Ashanti Shih

Photo of Ashanti Shih
Environmental Studies
B.A., University of California (Berkeley); M.A., M.Phil., Ph.D., Yale University

Ashanti Shih

Mellon Postdoctoral Fellow in Environmental Studies

I am an environmental historian studying race, settler colonialism, and the environmental sciences in the twentieth-century Pacific and American West.

My research brings the critical studies of race and settler colonialism into dialogue with histories of the natural sciences and the environment. I’m interested in the complicated ethics of performing scientific and environmental work on Indigenous land and in relation to Indigenous and racialized communities. My first book, currently under preparation as "Invasive Ecologies: Science and Settler Colonialism in Twentieth-Century Hawai‘i," explores this issue through a history of invasion biology, natural preservation, and the U.S. national park system in Hawai‘i over the long twentieth century. The book is based on my dissertation, which won several awards, including the Rachel Carson Prize for best dissertation in environmental history from the American Society for Environmental History. My newer projects focus on Asian American relationships to nonhuman nature, species belonging, and the natural sciences.

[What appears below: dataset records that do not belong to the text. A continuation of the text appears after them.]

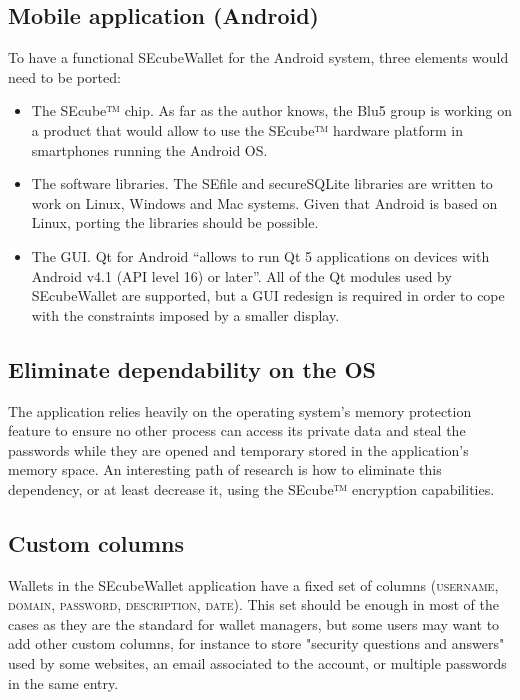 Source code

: \subsection{Mobile application (Android)}
To have a functional SEcubeWallet for the Android system, three elements would need to be ported:
\begin{itemize}
\item The SEcube™ chip. As far as the author knows, the Blu5 group is working on a product that would allow to use the SEcube™ hardware platform in smartphones running the Android OS.
\item The software libraries. The SEfile and secureSQLite libraries are written to work on Linux, Windows and Mac systems. Given that Android is based on Linux, porting the libraries should be possible.
\item The GUI. Qt for Android \cite{android} ``allows to run Qt 5 applications on devices with Android v4.1 (API level 16) or later''. All of the Qt modules used by SEcubeWallet are supported, but a GUI redesign is required in order to cope with the constraints imposed by a smaller display.
\end{itemize}

\subsection{Eliminate dependability on the OS}

The application relies heavily on the operating system's memory protection feature to ensure no other process can access its private data and steal the passwords while they are opened and temporary stored in the application's memory space. An interesting path of research is how to eliminate this dependency, or at least decrease it, using the SEcube™ encryption capabilities.

\subsection{Custom columns}

Wallets in the SEcubeWallet application have a fixed set of columns (\textsc{username}, \textsc{domain}, \textsc{password}, \textsc{description}, \textsc{date}). This set should be enough in most of the cases as they are the standard for wallet managers, but some users may want to add other custom columns, for instance to store "security questions and answers" used by some websites, an email associated to the account, or multiple passwords in the same entry.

My teaching interests span environmental history, the history of science, Asian American studies, and settler colonial studies. At Wellesley, I will be teaching courses in environmental history and environmental justice that emphasize decolonial and social justice approaches. I believe that courses such as “Botany, Ecology, and Empire” or “Environmental Movements in US History” can complement students’ science training by helping them understand the historical, social, and political contexts of their work as environmental experts and their relationship to marginalized communities.

Recently I have been engaging in more public history work, including working with botanical gardens and herbaria on their interpretive materials. I am also part of a team of historians working on a public-facing project about L.A.’s original Chinatown, a project which is sponsored by the Chinese Historical Society of Southern California and the Huntington-USC Institute on California and the West.